>>>

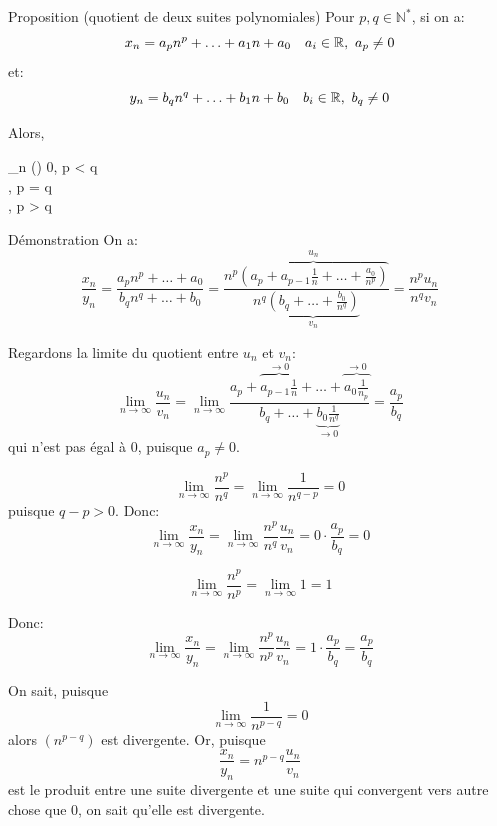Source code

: \documentclass[a4paper]{article}
\begin{document}
\begin{parag}{Proposition (quotient de deux suites polynomiales)}
    Pour $p, q \in \mathbb{N}^*$, si on a:
    \[x_n = a_p n^p + \ldots + a_1 n + a_0 \mathspace a_i \in \mathbb{R},\ a_p \neq 0\]
    et: 
    \[y_n = b_q n^q + \ldots + b_1 n + b_0 \mathspace b_i \in \mathbb{R},\ b_q \neq 0\]
    
    Alors,
    \begin{functionbypart}{\lim_{n \to \infty} \left(\right)}
    0, \mathspace {} p < q \\
    , \mathspace {} p = q \\
    , \mathspace {} p > q
    \end{functionbypart}
    
    \begin{subparag}{Démonstration}
        On a: 
        \[\frac{x_n}{y_n} = \frac{a_p n^p + \ldots + a_0}{b_q n^q + \ldots + b_0} = \frac{n^p \overbrace{\left(a_p + a_{p-1} \frac{1}{n} + \ldots + \frac{a_0}{n^p}\right)}^{u_{n}}}{n^q \underbrace{\left(b_q + \ldots + \frac{b_0}{n^q}\right)}_{v_n}} = \frac{n^p u_n}{n^q v_n}\]
        
        Regardons la limite du quotient entre $u_n$ et $v_n$: 
        \[\lim_{n \to \infty} \frac{u_n}{v_n} = \lim_{n \to \infty} \frac{a_p + \overbrace{a_{p-1} \frac{1}{n} }^{\to 0}+ \ldots + \overbrace{a_0 \frac{1}{n_p}}^{\to 0}}{b_q + \ldots + \underbrace{b_0 \frac{1}{n^q}}_{\to 0}} = \frac{a_p}{b_q}\]
        qui n'est pas égal à 0, puisque $a_p \neq 0$. 

    \[\lim_{n \to \infty} \frac{n^p}{n^q} = \lim_{n \to \infty} \frac{1}{n^{q - p}} = 0\]
        puisque $q - p > 0$. Donc: 
        \[\lim_{n \to \infty} \frac{x_n}{y_n} = \lim_{n \to \infty} \frac{n^p}{n^q} \frac{u_n}{v_n} = 0\cdot \frac{a_p}{b_q} = 0\]
        
        \[\lim_{n \to \infty} \frac{n^p}{n^p} = \lim_{n \to \infty} 1 = 1 \]
        
        Donc:
        \[\lim_{n \to \infty} \frac{x_n}{y_n} = \lim_{n \to \infty} \frac{n^p}{n^p} \frac{u_n}{v_n} = 1 \cdot \frac{a_p}{b_q} = \frac{a_p}{b_q}\]
        
         On sait, puisque 
        \[\lim_{n \to \infty} \frac{1}{n^{p-q}} = 0\]
        alors $\left(n^{p - q}\right)$ est divergente. Or, puisque 
        \[\frac{x_n}{y_n} = n^{p - q} \frac{u_n}{v_n}\]
        est le produit entre une suite divergente et une suite qui convergent vers autre chose que 0, on sait qu'elle est divergente.
    \end{subparag}
    
\end{parag}
\end{document}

<<<

Select the lines from the entries that include the word "frac".

        \[\frac{x_n}{y_n} = \frac{a_p n^p + \ldots + a_0}{b_q n^q + \ldots + b_0} = \frac{n^p \overbrace{\left(a_p + a_{p-1} \frac{1}{n} + \ldots + \frac{a_0}{n^p}\right)}^{u_{n}}}{n^q \underbrace{\left(b_q + \ldots + \frac{b_0}{n^q}\right)}_{v_n}} = \frac{n^p u_n}{n^q v_n}\]
        \[\lim_{n \to \infty} \frac{u_n}{v_n} = \lim_{n \to \infty} \frac{a_p + \overbrace{a_{p-1} \frac{1}{n} }^{\to 0}+ \ldots + \overbrace{a_0 \frac{1}{n_p}}^{\to 0}}{b_q + \ldots + \underbrace{b_0 \frac{1}{n^q}}_{\to 0}} = \frac{a_p}{b_q}\]
    \[\lim_{n \to \infty} \frac{n^p}{n^q} = \lim_{n \to \infty} \frac{1}{n^{q - p}} = 0\]
        \[\lim_{n \to \infty} \frac{x_n}{y_n} = \lim_{n \to \infty} \frac{n^p}{n^q} \frac{u_n}{v_n} = 0\cdot \frac{a_p}{b_q} = 0\]
        \[\lim_{n \to \infty} \frac{n^p}{n^p} = \lim_{n \to \infty} 1 = 1 \]
        \[\lim_{n \to \infty} \frac{x_n}{y_n} = \lim_{n \to \infty} \frac{n^p}{n^p} \frac{u_n}{v_n} = 1 \cdot \frac{a_p}{b_q} = \frac{a_p}{b_q}\]
        \[\lim_{n \to \infty} \frac{1}{n^{p-q}} = 0\]
        \[\frac{x_n}{y_n} = n^{p - q} \frac{u_n}{v_n}\]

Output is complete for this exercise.